What to do: A word-for-word transcript of the closing lines is required: from the one with "determined by $|\lambda_2/\lambda_1|$." through the final line of the data.

(Source data)

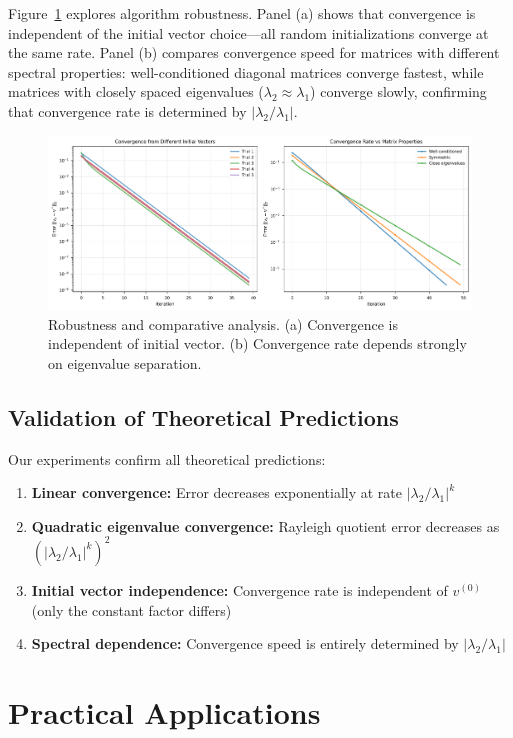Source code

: \documentclass[11pt,a4paper]{article}
\begin{document}
Figure~\ref{fig:comparison} explores algorithm robustness. Panel (a) shows that convergence is independent of the initial vector choice—all random initializations converge at the same rate. Panel (b) compares convergence speed for matrices with different spectral properties: well-conditioned diagonal matrices converge fastest, while matrices with closely spaced eigenvalues ($\lambda_2 \approx \lambda_1$) converge slowly, confirming that convergence rate is determined by $|\lambda_2/\lambda_1|$.

\begin{figure}[t]
    \centering
    \includegraphics[width=\textwidth]{comparison_analysis.png}
    \caption{Robustness and comparative analysis. (a) Convergence is independent of initial vector. (b) Convergence rate depends strongly on eigenvalue separation.}
    \label{fig:comparison}
\end{figure}

\subsection{Validation of Theoretical Predictions}

Our experiments confirm all theoretical predictions:
\begin{enumerate}
    \item \textbf{Linear convergence:} Error decreases exponentially at rate $|\lambda_2/\lambda_1|^k$
    \item \textbf{Quadratic eigenvalue convergence:} Rayleigh quotient error decreases as $(|\lambda_2/\lambda_1|^k)^2$
    \item \textbf{Initial vector independence:} Convergence rate is independent of $v^{(0)}$ (only the constant factor differs)
    \item \textbf{Spectral dependence:} Convergence speed is entirely determined by $|\lambda_2/\lambda_1|$
\end{enumerate}

\section{Practical Applications}
\end{document}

Answer for the task:
Figure~\ref{fig:comparison} explores algorithm robustness. Panel (a) shows that convergence is independent of the initial vector choice—all random initializations converge at the same rate. Panel (b) compares convergence speed for matrices with different spectral properties: well-conditioned diagonal matrices converge fastest, while matrices with closely spaced eigenvalues ($\lambda_2 \approx \lambda_1$) converge slowly, confirming that convergence rate is determined by $|\lambda_2/\lambda_1|$.

\begin{figure}[t]
    \centering
    \includegraphics[width=\textwidth]{comparison_analysis.png}
    \caption{Robustness and comparative analysis. (a) Convergence is independent of initial vector. (b) Convergence rate depends strongly on eigenvalue separation.}
    \label{fig:comparison}
\end{figure}

\subsection{Validation of Theoretical Predictions}

Our experiments confirm all theoretical predictions:
\begin{enumerate}
    \item \textbf{Linear convergence:} Error decreases exponentially at rate $|\lambda_2/\lambda_1|^k$
    \item \textbf{Quadratic eigenvalue convergence:} Rayleigh quotient error decreases as $(|\lambda_2/\lambda_1|^k)^2$
    \item \textbf{Initial vector independence:} Convergence rate is independent of $v^{(0)}$ (only the constant factor differs)
    \item \textbf{Spectral dependence:} Convergence speed is entirely determined by $|\lambda_2/\lambda_1|$
\end{enumerate}

\section{Practical Applications}
\end{document}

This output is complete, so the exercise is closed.